START RECORDED DATA

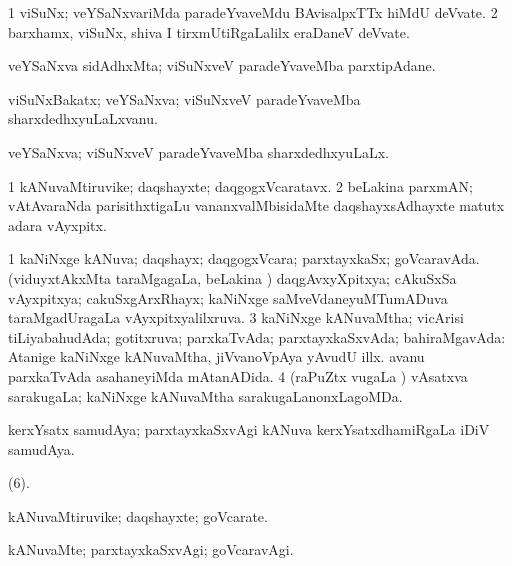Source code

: {{{{{{{{{{\bentry
{} 
\gl{\nA}
\expl{}
\bmng
\bnum
\num{1} viSuNx; veYSaNxvariMda paradeYvaveMdu BAvisalpxTTx hiMdU deVvate. 
\num{2} barxhamx, viSuNx, shiva I tirxmUtiRgaLalilx eraDaneV deVvate. 
\enum
\emng
\eentry

\bentry
{} 
\gl{\nA}
\expl{}
\bmng
 veYSaNxva sidAdhxMta; viSuNxveV paradeYvaveMba parxtipAdane. 
\emng
\eentry

\bentry
{} 
\gl{\nA}
\expl{}
\bmng
 viSuNxBakatx; veYSaNxva; viSuNxveV paradeYvaveMba sharxdedhxyuLaLxvanu. 
\emng
\eentry

\bentry 
{} 
\gl{\gu}
\expl{}
\bmng
 veYSaNxva; viSuNxveV paradeYvaveMba sharxdedhxyuLaLx. 
\emng
\eentry

\bentry
{} 
\gl{\nA}
\expl{}
\bmng
\bnum
\num{1} kANuvaMtiruvike; daqshayxte; daqgogxVcaratavx. 
\num{2} beLakina parxmAN; vAtAvaraNda parisithxtigaLu \mo vananxvalMbisidaMte daqshayxsAdhayxte matutx adara vAyxpitx. 
\enum
\emng
\eentry

\bentry
{} 
\gl{\gu}
\expl{}
\bmng
\bnum
\num{1} kaNiNxge kANuva; daqshayx; daqgogxVcara; parxtayxkaSx; goVcaravAda. (viduyxtAkxMta taraMgagaLa, beLakina \vi) daqgAvxyXpitxya; cAkuSxSa vAyxpitxya; cakuSxgArxRhayx; kaNiNxge saMveVdaneyuMTumADuva taraMgadUragaLa vAyxpitxyalilxruva. 
\num{3} kaNiNxge kANuvaMtha; vicArisi tiLiyabahudAda; gotitxruva; parxkaTvAda; parxtayxkaSxvAda; bahiraMgavAda:  Atanige kaNiNxge kANuvaMtha, jiVvanoVpAya yAvudU illx.  avanu parxkaTvAda asahaneyiMda mAtanADida. 
\num{4} (raPuZtx \mo vugaLa \vi) vAsatxva sarakugaLa; kaNiNxge kANuvaMtha sarakugaLanonxLagoMDa. 
\enum
\emng

\noindent 
\gl{\pagu}
\expl{}
\bmng
  kerxYsatx samudAya; parxtayxkaSxvAgi kANuva kerxYsatxdhamiRgaLa iDiV samudAya. 
\emng
\eentry

\bentry
{}
\gl{\nA}
\expl{}
\bmng
  (\pagu $6$). 
\emng
\eentry

\bentry
{} 
\gl{\nA}
\expl{}
\bmng
 kANuvaMtiruvike; daqshayxte; goVcarate. 
\emng
\eentry

\bentry 
{} 
\gl{\kirxvi}
\expl{}
\bmng
 kANuvaMte; parxtayxkaSxvAgi; goVcaravAgi. 
\emng
\eentry

}}}}}}}}}}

END RECORDED DATA

:: ACTIVITY ::
Every line above in which the word "kaNiNxge" occurs needs to be copied.

:: WRITTEN SOLUTION ::
\num{1} kaNiNxge kANuva; daqshayx; daqgogxVcara; parxtayxkaSx; goVcaravAda. (viduyxtAkxMta taraMgagaLa, beLakina \vi) daqgAvxyXpitxya; cAkuSxSa vAyxpitxya; cakuSxgArxRhayx; kaNiNxge saMveVdaneyuMTumADuva taraMgadUragaLa vAyxpitxyalilxruva. 
\num{3} kaNiNxge kANuvaMtha; vicArisi tiLiyabahudAda; gotitxruva; parxkaTvAda; parxtayxkaSxvAda; bahiraMgavAda:  Atanige kaNiNxge kANuvaMtha, jiVvanoVpAya yAvudU illx.  avanu parxkaTvAda asahaneyiMda mAtanADida. 
\num{4} (raPuZtx \mo vugaLa \vi) vAsatxva sarakugaLa; kaNiNxge kANuvaMtha sarakugaLanonxLagoMDa. 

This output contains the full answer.